Coding for tree taxonomy: TREEmendous

The R package to unify tree species names

Solving today’s ecological challenges requires combining datasets and knowledge from all over the globe. Unfortunately, this can be challenging when matching species names, as different datasets have different accepted names, synonyms, and spellings for the same species. 

When combining multiple datasets with thousands of different records, these discrepancies can lead to large losses of data simply because species’ names can’t be matched to each other. 

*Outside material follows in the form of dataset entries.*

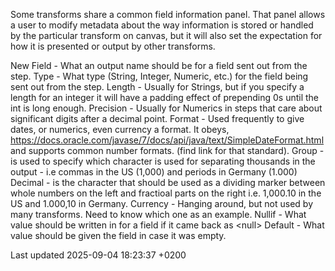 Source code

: <div id="header">

</div>

<div id="content">

<div class="paragraph">

Some transforms share a common field information panel. That panel allows a user to modify metadata about the way information is stored or handled by the particular transform on canvas, but it will also set the expectation for how it is presented or output by other transforms.

</div>

<div class="paragraph">

New Field - What an output name should be for a field sent out from the step. Type - What type (String, Integer, Numeric, etc.) for the field being sent out from the step. Length - Usually for Strings, but if you specify a length for an integer it will have a padding effect of prepending 0s until the int is long enough. Precision - Usually for Numerics in steps that care about significant digits after a decimal point. Format - Used frequently to give dates, or numerics, even currency a format. It obeys, <https://docs.oracle.com/javase/7/docs/api/java/text/SimpleDateFormat.html> and supports common number formats. (find link for that standard). Group - is used to specify which character is used for separating thousands in the output - i.e commas in the US (1,000) and periods in Germany (1.000) Decimal - is the character that should be used as a dividing marker between whole numbers on the left and fractioal parts on the right i.e. 1,000.10 in the US and 1.000,10 in Germany. Currency - Hanging around, but not used by many transforms. Need to know which one as an example. Nullif - What value should be written in for a field if it came back as \<null\> Default - What value should be given the field in case it was empty.

</div>

</div>

<div id="footer">

<div id="footer-text">

Last updated 2025-09-04 18:23:37 +0200

</div>

</div>
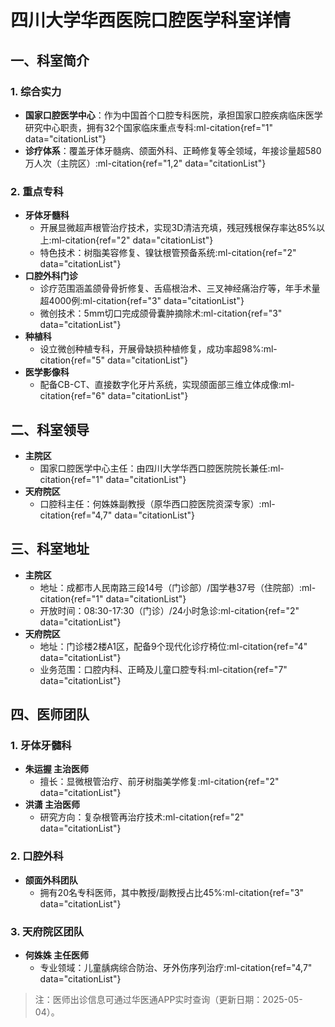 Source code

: # 四川大学华西医院口腔医学科室详情

## 一、科室简介
### 1. 综合实力
- &zwnj;**国家口腔医学中心**&zwnj;：作为中国首个口腔专科医院，承担国家口腔疾病临床医学研究中心职责，拥有32个国家临床重点专科:ml-citation{ref="1" data="citationList"}
- &zwnj;**诊疗体系**&zwnj;：覆盖牙体牙髓病、颌面外科、正畸修复等全领域，年接诊量超580万人次（主院区）:ml-citation{ref="1,2" data="citationList"}

### 2. 重点专科
- &zwnj;**牙体牙髓科**&zwnj;
    - 开展显微超声根管治疗技术，实现3D清洁充填，残冠残根保存率达85%以上:ml-citation{ref="2" data="citationList"}
    - 特色技术：树脂美容修复、镍钛根管预备系统:ml-citation{ref="2" data="citationList"}
- &zwnj;**口腔外科门诊**&zwnj;
    - 诊疗范围涵盖颌骨骨折修复、舌癌根治术、三叉神经痛治疗等，年手术量超4000例:ml-citation{ref="3" data="citationList"}
    - 微创技术：5mm切口完成颌骨囊肿摘除术:ml-citation{ref="3" data="citationList"}
- &zwnj;**种植科**&zwnj;
    - 设立微创种植专科，开展骨缺损种植修复，成功率超98%:ml-citation{ref="5" data="citationList"}
- &zwnj;**医学影像科**&zwnj;
    - 配备CB-CT、直接数字化牙片系统，实现颌面部三维立体成像:ml-citation{ref="6" data="citationList"}

## 二、科室领导
- &zwnj;**主院区**&zwnj;
    - 国家口腔医学中心主任：由四川大学华西口腔医院院长兼任:ml-citation{ref="1" data="citationList"}
- &zwnj;**天府院区**&zwnj;
    - 口腔科主任：何姝姝副教授（原华西口腔医院资深专家）:ml-citation{ref="4,7" data="citationList"}

## 三、科室地址
- &zwnj;**主院区**&zwnj;
    - 地址：成都市人民南路三段14号（门诊部）/国学巷37号（住院部）:ml-citation{ref="1" data="citationList"}
    - 开放时间：08:30-17:30（门诊）/24小时急诊:ml-citation{ref="2" data="citationList"}
- &zwnj;**天府院区**&zwnj;
    - 地址：门诊楼2楼A1区，配备9个现代化诊疗椅位:ml-citation{ref="4" data="citationList"}
    - 业务范围：口腔内科、正畸及儿童口腔专科:ml-citation{ref="7" data="citationList"}

## 四、医师团队
### 1. 牙体牙髓科
- &zwnj;**朱运握 主治医师**&zwnj;
    - 擅长：显微根管治疗、前牙树脂美学修复:ml-citation{ref="2" data="citationList"}
- &zwnj;**洪潇 主治医师**&zwnj;
    - 研究方向：复杂根管再治疗技术:ml-citation{ref="2" data="citationList"}

### 2. 口腔外科
- &zwnj;**颌面外科团队**&zwnj;
    - 拥有20名专科医师，其中教授/副教授占比45%:ml-citation{ref="3" data="citationList"}

### 3. 天府院区团队
- &zwnj;**何姝姝 主任医师**&zwnj;
    - 专业领域：儿童龋病综合防治、牙外伤序列治疗:ml-citation{ref="4,7" data="citationList"}

> 注：医师出诊信息可通过华医通APP实时查询（更新日期：2025-05-04）。
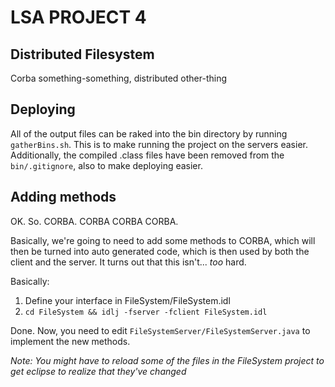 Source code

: # LSA PROJECT 4
## Distributed Filesystem

Corba something-something, distributed other-thing

## Deploying

All of the output files can be raked into the bin directory by running `gatherBins.sh`.
This is to make running the project on the servers easier.
Additionally, the compiled .class files have been removed from the `bin/.gitignore`, also to make deploying easier.

## Adding methods

OK. So. CORBA. CORBA CORBA CORBA.

Basically, we're going to need to add some methods to CORBA, which will then be turned into auto generated code, which is then used by both the client and the server.  It turns out that this isn't... *too* hard.

Basically:
1) Define your interface in FileSystem/FileSystem.idl
2) `cd FileSystem && idlj -fserver -fclient FileSystem.idl`

Done. Now, you need to edit `FileSystemServer/FileSystemServer.java` to implement the new methods.

*Note: You might have to reload some of the files in the FileSystem project to get eclipse to realize that they've changed*

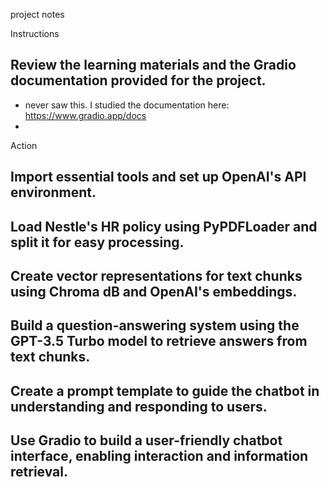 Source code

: project notes


Instructions

## Review the learning materials and the Gradio documentation provided for the project.
 - never saw this. I studied the documentation here: https://www.gradio.app/docs
 - 



Action

## Import essential tools and set up OpenAI's API environment.
## Load Nestle's HR policy using PyPDFLoader and split it for easy processing.
## Create vector representations for text chunks using Chroma dB and OpenAI's embeddings.
## Build a question-answering system using the GPT-3.5 Turbo model to retrieve answers from text chunks.
## Create a prompt template to guide the chatbot in understanding and responding to users.
## Use Gradio to build a user-friendly chatbot interface, enabling interaction and information retrieval.
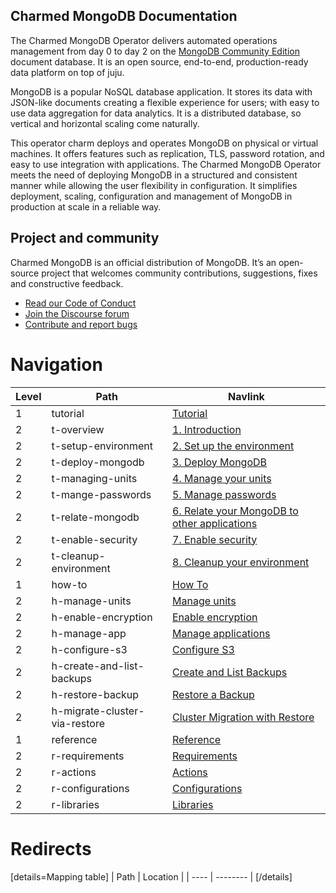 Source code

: ## Charmed MongoDB Documentation 

The Charmed MongoDB Operator delivers automated operations management from day 0 to day 2 on the [MongoDB Community Edition](https://github.com/mongodb/mongo) document database. It is an open source, end-to-end, production-ready data platform on top of juju.

MongoDB is a popular NoSQL database application. It stores its data with JSON-like documents creating a flexible experience for users; with easy to use data aggregation for data analytics. It is a distributed database, so vertical and horizontal scaling come naturally.

This operator charm deploys and operates MongoDB on physical or virtual machines. It offers features such as replication, TLS, password rotation, and easy to use integration with applications. The Charmed MongoDB Operator meets the need of deploying MongoDB in a structured and consistent manner while allowing the user flexibility in configuration. It simplifies deployment, scaling, configuration and management of MongoDB in production at scale in a reliable way.

## Project and community

Charmed MongoDB is an official distribution of MongoDB. It’s an open-source project that welcomes community contributions, suggestions, fixes and constructive feedback.
- [Read our Code of Conduct](https://ubuntu.com/community/code-of-conduct)
- [Join the Discourse forum](https://discourse.charmhub.io/tag/mongodb)
- [Contribute and report bugs](https://github.com/canonical/mongodb-operator)


# Navigation

| Level | Path     | Navlink                         |
| ----- | -------- | ------------------------------- |
| 1 | tutorial | [Tutorial]() |
| 2 | t-overview | [1. Introduction](/t/charmed-mongodb-tutorial/8061) |
| 2 | t-setup-environment | [2. Set up the environment](/t/charmed-mongodb-tutorial-environment-setup/8622) |
| 2 | t-deploy-mongodb | [3. Deploy MongoDB](/t/charmed-mongodb-tutorial-deploy-mongodb/8621) |
| 2 | t-managing-units | [4. Manage your units](/t/charmed-mongodb-tutorial-managing-units/8620) |
| 2 | t-mange-passwords | [5. Manage passwords](/t/charmed-mongodb-tutorial-manage-passwords/8630) |
| 2 | t-relate-mongodb | [6. Relate your MongoDB to other applications](/t/charmed-mongodb-tutorial-relate-your-mongodb-deployment/8629) |
| 2 | t-enable-security | [7. Enable security](/t/charmed-mongodb-tutorial-enable-security/8628) |
| 2 | t-cleanup-environment | [8. Cleanup your environment](/t/charmed-mongodb-tutorial-environment-cleanup/8627) |
| 1 | how-to | [How To]() |
| 2 | h-manage-units | [Manage units](/t/mongodb-how-to-manage-units/8637) |
| 2 | h-enable-encryption | [Enable encryption](/t/mongodb-how-to-enable-encryption/8636) |
| 2 | h-manage-app | [Manage applications](/t/mongodb-how-to-manage-related-applications/8634) |
| 2 | h-configure-s3 | [Configure S3](/t/configuring-settings-for-s3/8834) |
| 2 | h-create-and-list-backups | [Create and List Backups](/t/how-to-create-and-list-backups/8788) |
| 2 | h-restore-backup | [Restore a Backup](/t/restoring-a-backup/8836) |
| 2 | h-migrate-cluster-via-restore | [Cluster Migration with Restore](/t/cluster-migration-via-restore/8835) |
| 1 | reference | [Reference]() |
| 2 | r-requirements | [Requirements](/t/mongodb-requirements/8635) |
| 2 | r-actions | [Actions](https://charmhub.io/mongodb/actions) |
| 2 | r-configurations | [Configurations](https://charmhub.io/mongodb/configure) |
| 2 | r-libraries | [Libraries](https://charmhub.io/mongodb/libraries/helpers) |

# Redirects

[details=Mapping table]
| Path | Location |
| ---- | -------- |
[/details]
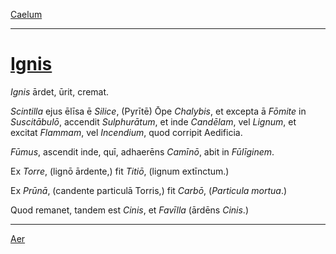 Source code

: [Caelum](../004-caelum/004-caelum.md)

---

# [Ignis](https://www.archive.org/stream/cu31924032499455#page/n47/mode/1up)

*Ignis* ārdet, ūrit, cremat.

*Scintilla* ejus ēlīsa ē *Silice*, (Pyrītē) Ōpe *Chalybis*, et excepta ā *Fōmite* in *Suscitābulō*, accendit *Sulphurātum*, et inde *Candēlam*, vel *Lignum*, et excitat *Flammam*, vel *Incendium*, quod corripit Aedificia.

*Fūmus*, ascendit inde, quī, adhaerēns *Camīnō*, abit in *Fūlīginem*.

Ex *Torre*, (lignō ārdente,) fit *Titiō*, (lignum extīnctum.)

Ex *Prūnā*, (candente particulā Torris,) fit *Carbō*, (*Particula mortua*.)

Quod remanet, tandem est *Cinis*, et *Favīlla* (ārdēns *Cinis*.)

---

[Aer](../006-aer/006-aer.md)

“Indeed, different sources will use different taxonomic backbones or even just be in conflict between old and new species names, names that are synonyms or species that have been split. Getting the databases to talk to each other under a unified “language” (unified species names) is time consuming and often requires “translating” all datasets to an intermediary common “language” to then have them talk to each other,” explains Associate Prof. Dr. Andrea Paz Velez of the University of Montreal. 

Because of this challenge, Crowther Lab data scientist Felix Specker created an R package: TREEmendous. The TREEmendous package and package for standardizing taxonomic names of tree species. “This package addresses the challenges of unifying datasets by trying to leverage the information and relationships across all these backbones, while ensuring that resulting species lists are still accepted and consistent within a single backbone,” says Felix Specker. 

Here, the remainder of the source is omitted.